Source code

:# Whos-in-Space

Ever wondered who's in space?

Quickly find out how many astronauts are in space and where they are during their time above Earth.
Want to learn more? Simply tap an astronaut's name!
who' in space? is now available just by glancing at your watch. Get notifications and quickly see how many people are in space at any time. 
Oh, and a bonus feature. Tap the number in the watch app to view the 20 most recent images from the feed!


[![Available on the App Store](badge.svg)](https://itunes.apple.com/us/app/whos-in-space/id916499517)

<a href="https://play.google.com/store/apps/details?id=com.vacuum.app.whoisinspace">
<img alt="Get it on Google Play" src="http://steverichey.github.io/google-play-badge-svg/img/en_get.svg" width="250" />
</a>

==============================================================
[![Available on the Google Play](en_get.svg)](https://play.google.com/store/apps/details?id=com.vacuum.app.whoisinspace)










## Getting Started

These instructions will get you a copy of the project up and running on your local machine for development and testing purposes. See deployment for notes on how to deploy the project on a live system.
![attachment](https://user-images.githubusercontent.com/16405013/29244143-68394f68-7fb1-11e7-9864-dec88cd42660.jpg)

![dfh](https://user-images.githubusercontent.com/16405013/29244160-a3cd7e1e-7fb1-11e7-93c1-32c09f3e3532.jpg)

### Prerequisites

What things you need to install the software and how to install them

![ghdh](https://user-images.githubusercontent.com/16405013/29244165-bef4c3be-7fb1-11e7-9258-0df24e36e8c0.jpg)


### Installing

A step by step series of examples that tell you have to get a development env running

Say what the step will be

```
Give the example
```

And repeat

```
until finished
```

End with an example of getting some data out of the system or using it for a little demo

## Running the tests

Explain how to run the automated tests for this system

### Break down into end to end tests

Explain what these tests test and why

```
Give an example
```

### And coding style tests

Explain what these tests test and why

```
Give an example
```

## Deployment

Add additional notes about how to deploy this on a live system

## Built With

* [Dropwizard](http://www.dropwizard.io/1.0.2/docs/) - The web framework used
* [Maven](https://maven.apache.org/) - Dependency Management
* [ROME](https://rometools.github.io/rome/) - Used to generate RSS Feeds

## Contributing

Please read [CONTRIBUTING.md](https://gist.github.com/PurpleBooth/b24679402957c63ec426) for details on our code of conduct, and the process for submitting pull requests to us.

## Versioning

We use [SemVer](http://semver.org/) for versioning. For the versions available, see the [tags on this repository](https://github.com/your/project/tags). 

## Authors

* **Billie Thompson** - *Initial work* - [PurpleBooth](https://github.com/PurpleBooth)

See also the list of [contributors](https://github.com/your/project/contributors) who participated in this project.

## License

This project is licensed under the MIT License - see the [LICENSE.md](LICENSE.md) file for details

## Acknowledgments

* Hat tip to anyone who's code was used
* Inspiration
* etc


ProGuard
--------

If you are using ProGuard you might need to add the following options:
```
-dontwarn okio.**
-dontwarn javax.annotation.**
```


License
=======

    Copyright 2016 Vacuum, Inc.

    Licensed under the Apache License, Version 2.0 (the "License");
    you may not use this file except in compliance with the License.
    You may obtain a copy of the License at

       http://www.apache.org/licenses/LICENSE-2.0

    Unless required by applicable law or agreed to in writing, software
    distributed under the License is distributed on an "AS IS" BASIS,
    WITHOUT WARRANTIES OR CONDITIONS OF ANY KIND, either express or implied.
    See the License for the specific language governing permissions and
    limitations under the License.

■ Exercise requirements ■
Every record in the listing above should be reproduced exactly.

■ Worked solution ■
Source code

:# Whos-in-Space

Ever wondered who's in space?

Quickly find out how many astronauts are in space and where they are during their time above Earth.
Want to learn more? Simply tap an astronaut's name!
who' in space? is now available just by glancing at your watch. Get notifications and quickly see how many people are in space at any time. 
Oh, and a bonus feature. Tap the number in the watch app to view the 20 most recent images from the feed!


[![Available on the App Store](badge.svg)](https://itunes.apple.com/us/app/whos-in-space/id916499517)

<a href="https://play.google.com/store/apps/details?id=com.vacuum.app.whoisinspace">
<img alt="Get it on Google Play" src="http://steverichey.github.io/google-play-badge-svg/img/en_get.svg" width="250" />
</a>

==============================================================
[![Available on the Google Play](en_get.svg)](https://play.google.com/store/apps/details?id=com.vacuum.app.whoisinspace)










## Getting Started

These instructions will get you a copy of the project up and running on your local machine for development and testing purposes. See deployment for notes on how to deploy the project on a live system.
![attachment](https://user-images.githubusercontent.com/16405013/29244143-68394f68-7fb1-11e7-9864-dec88cd42660.jpg)

![dfh](https://user-images.githubusercontent.com/16405013/29244160-a3cd7e1e-7fb1-11e7-93c1-32c09f3e3532.jpg)

### Prerequisites

What things you need to install the software and how to install them

![ghdh](https://user-images.githubusercontent.com/16405013/29244165-bef4c3be-7fb1-11e7-9258-0df24e36e8c0.jpg)


### Installing

A step by step series of examples that tell you have to get a development env running

Say what the step will be

```
Give the example
```

And repeat

```
until finished
```

End with an example of getting some data out of the system or using it for a little demo

## Running the tests

Explain how to run the automated tests for this system

### Break down into end to end tests

Explain what these tests test and why

```
Give an example
```

### And coding style tests

Explain what these tests test and why

```
Give an example
```

## Deployment

Add additional notes about how to deploy this on a live system

## Built With

* [Dropwizard](http://www.dropwizard.io/1.0.2/docs/) - The web framework used
* [Maven](https://maven.apache.org/) - Dependency Management
* [ROME](https://rometools.github.io/rome/) - Used to generate RSS Feeds

## Contributing

Please read [CONTRIBUTING.md](https://gist.github.com/PurpleBooth/b24679402957c63ec426) for details on our code of conduct, and the process for submitting pull requests to us.

## Versioning

We use [SemVer](http://semver.org/) for versioning. For the versions available, see the [tags on this repository](https://github.com/your/project/tags). 

## Authors

* **Billie Thompson** - *Initial work* - [PurpleBooth](https://github.com/PurpleBooth)

See also the list of [contributors](https://github.com/your/project/contributors) who participated in this project.

## License

This project is licensed under the MIT License - see the [LICENSE.md](LICENSE.md) file for details

## Acknowledgments

* Hat tip to anyone who's code was used
* Inspiration
* etc


ProGuard
--------

If you are using ProGuard you might need to add the following options:
```
-dontwarn okio.**
-dontwarn javax.annotation.**
```


License
=======

    Copyright 2016 Vacuum, Inc.

    Licensed under the Apache License, Version 2.0 (the "License");
    you may not use this file except in compliance with the License.
    You may obtain a copy of the License at

       http://www.apache.org/licenses/LICENSE-2.0

    Unless required by applicable law or agreed to in writing, software
    distributed under the License is distributed on an "AS IS" BASIS,
    WITHOUT WARRANTIES OR CONDITIONS OF ANY KIND, either express or implied.
    See the License for the specific language governing permissions and
    limitations under the License.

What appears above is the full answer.